Elfi Lonski: Meine Neugier hat mir das Weihnachtsfest verdorben
Lengede. Unser Lehrer gab uns die Aufgabe, einen Aufsatz über die Zeit nach Weihnachten zu schreiben. Nun saß ich zu Hause und mir fiel gar nichts ein. „Nach Weihnachten“, ist doch langweilig, „Vor Weihnachten“, das macht Sinn. Also fing ich an zu schreiben:
„Die Vorweihnachtszeit bei uns zu Hause hat mich immer fasziniert, es roch nach selbst gebackenen Plätzchen, morgens zum Frühstück brannten schon die Kerzen, und selbst die Stimmung war gedämpft in voller Erwartung auf Weihnachten. Als ich einmal wieder allein zu Hause war und Langeweile hatte, überlegte ich, wo wohl die Weihnachtsgeschenke versteckt sein könnten! Sofort packte mich die Neugier (dafür war ich bekannt), und ich fing an zu suchen. Im Wohnzimmerschrank? Ne, das war zu einfach. Ich versuchte es im Schlafzimmerschrank und siehe da, ich wurde fündig, da lagen tatsächlich unter einigen Kleidungsstücken versteckt ein paar Geschenke. Aber mein geschultes Auge erkannte sofort, dass es sich um die Geschenke für meine Schwester handelte, denn diese Geschenke musste man nicht verstecken, sie würde nie in Schränken herumwühlen, sie war halt anders als ich – nicht so interessiert, man könnte auch „nicht so neugierig“ sagen!

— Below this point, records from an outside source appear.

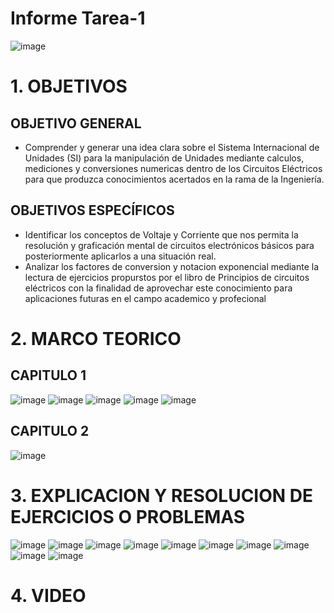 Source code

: # Informe Tarea-1
![image](https://user-images.githubusercontent.com/117187676/200741624-c28925d6-e2e8-455e-8b8b-59d5a936a0ca.png)
# 1. OBJETIVOS
## OBJETIVO GENERAL
* Comprender y generar una idea clara sobre el Sistema Internacional de Unidades (SI) para la manipulación de Unidades mediante calculos, mediciones y conversiones numericas dentro de los Circuitos Eléctricos para que produzca conocimientos acertados en la rama de la Ingeniería.
## OBJETIVOS ESPECÍFICOS
* Identificar los conceptos de Voltaje y Corriente que nos permita la resolución y graficación mental de circuitos electrónicos básicos para posteriormente aplicarlos a una situación real.
* Analizar los factores de conversion y notacion exponencial mediante la lectura de ejercicios propurstos por el libro de Principios de circuitos eléctricos con la finalidad de aprovechar este conocimiento para aplicaciones futuras en el campo academico y profecional
# 2. MARCO TEORICO
## CAPITULO 1
![image](https://user-images.githubusercontent.com/117187676/200752485-3a6488ef-7908-4ff0-ad7e-089d1b278d83.png)
![image](https://user-images.githubusercontent.com/117187676/200754237-1a1eefa3-e100-48d1-ae83-fa400886d6f9.png)
![image](https://user-images.githubusercontent.com/117187676/200755010-28eb47f2-91ec-499a-b907-730f8de7be2a.png)
![image](https://user-images.githubusercontent.com/117187676/200755876-999afa3e-aedf-435a-bc4f-b6b54d127f12.png)
![image](https://user-images.githubusercontent.com/117187676/200757352-9cce1e72-57b2-4d78-94d3-711c725270fb.png)
## CAPITULO 2
![image](https://user-images.githubusercontent.com/117187676/200757526-e0df749d-ed37-48a4-bff6-c25cea2af238.png)
# 3. EXPLICACION Y RESOLUCION DE EJERCICIOS O PROBLEMAS
![image](https://user-images.githubusercontent.com/117187676/200961950-4094dc6e-eced-4b7f-ac95-9482136be59f.png)
![image](https://user-images.githubusercontent.com/117187676/200961963-fd6d5811-89ad-41c2-b05e-ff5e6a9b13aa.png)
![image](https://user-images.githubusercontent.com/117187676/200961978-4bca588a-7d91-4ae5-84a7-bf1f18d26967.png)
![image](https://user-images.githubusercontent.com/117187676/200961992-d9d797f6-6f33-4799-b6f8-85563d1b4b8b.png)
![image](https://user-images.githubusercontent.com/117187676/200962022-c07f4032-bdb8-4a40-bbdc-02de8bd7e470.png)
![image](https://user-images.githubusercontent.com/117187676/200962046-f72df420-7401-447a-bd21-824cf418ee07.png)
![image](https://user-images.githubusercontent.com/117187676/200962055-28b846b8-071a-417d-a6ec-470de8508259.png)
![image](https://user-images.githubusercontent.com/117187676/200962070-bfd695ad-697d-487b-84a6-35a2d59a2de4.png)
![image](https://user-images.githubusercontent.com/117187676/200962087-9330e85f-5074-4bcb-bc01-d803fda09fe9.png)
![image](https://user-images.githubusercontent.com/117187676/200962100-776b58a0-eee6-41f1-a398-6e0d8cb8cb22.png)
# 4. VIDEO




























































































	























































	





































































































 

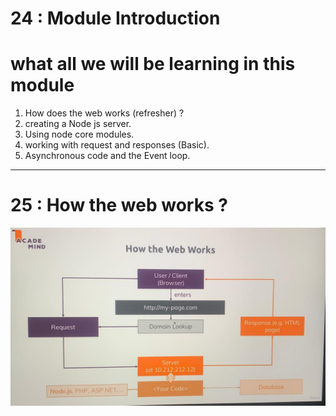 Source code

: # 24 : Module Introduction

# what all we will be learning in this module 

1. How does the web works (refresher) ?
2. creating a Node js server.
3. Using node core modules.
4. working with request and responses (Basic).
5. Asynchronous code and the Event loop.

---
# 25 : How the web works ?

![alt text](./imgs/how_the_web_works.jpeg) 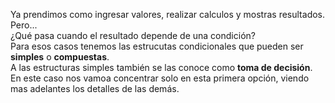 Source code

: Ya prendimos como ingresar valores, realizar calculos y mostras resultados.
Pero...<br>¿Qué pasa cuando el resultado depende de una condición?<br> Para esos casos tenemos las estrucutas condicionales que pueden ser **simples** o **compuestas**.<br> A las estructuras simples también se las conoce como **toma de decisión**.<br>
En este caso nos vamoa concentrar solo en esta primera opción, viendo mas adelantes los detalles de las demás.<br>


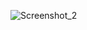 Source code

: ![Screenshot_2](https://github.com/Skymghy/Projeto-pensamento-computacional/assets/133538121/c3b1dda8-2caa-4c25-a174-aaeeea63242b)
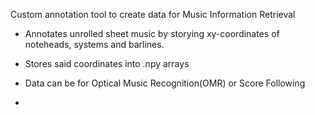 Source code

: Custom annotation tool to create data for Music Information Retrieval

- Annotates unrolled sheet music by storying xy-coordinates of noteheads, systems and barlines.
- Stores said coordinates into .npy arrays
- Data can be for Optical Music Recognition(OMR) or Score Following

- 
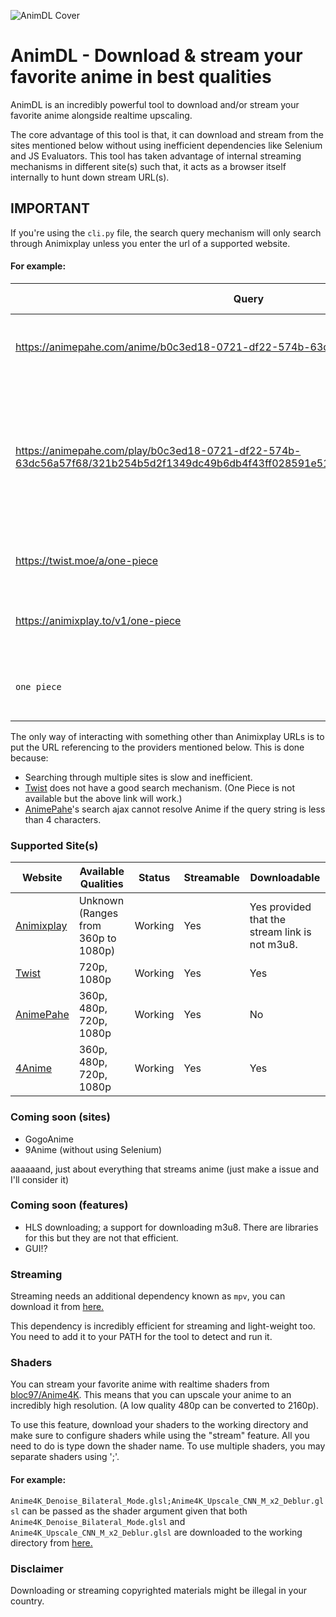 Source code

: 
![AnimDL Cover](https://raw.githubusercontent.com/justfoolingaround/animdl/master/assets/cover.png)

# AnimDL - Download & stream your favorite anime in best qualities

AnimDL is an incredibly powerful tool to download and/or stream your favorite anime alongside realtime upscaling. 

The core advantage of this tool is that, it can download and stream from the sites mentioned below without using inefficient dependencies like Selenium and JS Evaluators. 
This tool has taken advantage of internal streaming mechanisms in different site(s) such that, it acts as a browser itself internally to hunt down stream URL(s).

## IMPORTANT

If you're using the `cli.py` file, the search query mechanism will only search through Animixplay unless you enter the url of a supported website.

#### For example:

| Query | Will Recognize | Action |
| ----- | -------------- | ------ |
| https://animepahe.com/anime/b0c3ed18-0721-df22-574b-63dc56a57f68 | Yes | Will start scraping One Piece from AnimePahe |
| https://animepahe.com/play/b0c3ed18-0721-df22-574b-63dc56a57f68/321b254b5d2f1349dc49b6db4f43ff028591e51c1b3ce7f51f23e1c2d0606961 | Yes | Will convert to anime URL and start scraping One Piece from it. This will not download a singular episode. |
| https://twist.moe/a/one-piece | Yes | Will start scraping One Piece from Twist |
| https://animixplay.to/v1/one-piece | Yes | Will start scraping One Piece from Animixplay |
| `one piece` | No | Will search through Animixplay and show selections |

The only way of interacting with something other than Animixplay URLs is to put the URL referencing to the providers mentioned below. 
This is done because:

- Searching through multiple sites is slow and inefficient.
- [Twist](https://www.twist.moe/) does not have a good search mechanism. (One Piece is not available but the above link will work.)
- [AnimePahe](https://www.animepahe.com/)'s search ajax cannot resolve Anime if the query string is less than 4 characters.

### Supported Site(s)

| Website | Available Qualities | Status | Streamable | Downloadable |
| ------- | ------------------- | ------ | --------- | ------------ |
| [Animixplay](https://www.animixplay.to/) | Unknown  (Ranges from 360p to 1080p) | Working | Yes | Yes provided that the stream link is not m3u8. |
| [Twist](https://www.twist.moe/) | 720p, 1080p | Working | Yes | Yes | 
| [AnimePahe](https://www.animepahe.com/) | 360p, 480p, 720p, 1080p | Working | Yes | No |
| [4Anime](https://4anime.to/) | 360p, 480p, 720p, 1080p | Working | Yes | Yes |

### Coming soon (sites)

- GogoAnime
- 9Anime (without using Selenium)

aaaaaand, just about everything that streams anime (just make a issue and I'll consider it)

### Coming soon (features)

- HLS downloading; a support for downloading m3u8. There are libraries for this but they are not that efficient.
- GUI!?

### Streaming

Streaming needs an additional dependency known as `mpv`, you can download it from [here.](https://github.com/mpv-player/mpv/releases/)

This dependency is incredibly efficient for streaming and light-weight too. You need to add it to your PATH for the tool to detect and run it.

### Shaders

You can stream your favorite anime with realtime shaders from [bloc97/Anime4K](https://github.com/bloc97/Anime4K/). 
This means that you can upscale your anime to an incredibly high resolution. (A low quality 480p can be converted to 2160p). 

To use this feature, download your shaders to the working directory and make sure to configure shaders while using the "stream" feature. 
All you need to do is type down the shader name. To use multiple shaders, you may separate shaders using ';'.

#### For example: 

`Anime4K_Denoise_Bilateral_Mode.glsl;Anime4K_Upscale_CNN_M_x2_Deblur.glsl` can be passed as the shader argument given that both 
`Anime4K_Denoise_Bilateral_Mode.glsl` and `Anime4K_Upscale_CNN_M_x2_Deblur.glsl` are downloaded to the working directory from [here.](https://github.com/bloc97/Anime4K/releases/)

### Disclaimer

Downloading or streaming copyrighted materials might be illegal in your country.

Ja, aber wo waren die Geschenke für mich? Da fiel mir der alte Schrank auf unserem Dachboden ein. Mit Mühe bekam ich die Bodenklappe gestemmt und sah sofort, dass der Schrank verschlossen war. Jetzt wusste ich: Hier waren sie, meine Weihnachtsgeschenke. Ich lief nach unten, zog die Schlüssel von allen Schränken ab, lief wieder hoch und probierte einen nach dem anderen aus. Nummer eins passte nicht, Nummer zwei passte auch nicht, Nummer drei, oh Glück, die Tür sprang auf, und ich hatte es geschafft: Meine Weihnachtsgeschenke lagen vor mir: ein Wintermantel (hab ich mir gewünscht), ein Buch und das Wichtigste: ein riesiger Legokasten zum Häuser bauen, den wollte ich schon lange unbedingt haben. Zufrieden mit mir und meiner Spürnase schloss ich alles wieder weg, Bodenklappe zu, und als meine Eltern nach Hause kamen, saß ich ganz brav mit einem Buch auf dem Sofa.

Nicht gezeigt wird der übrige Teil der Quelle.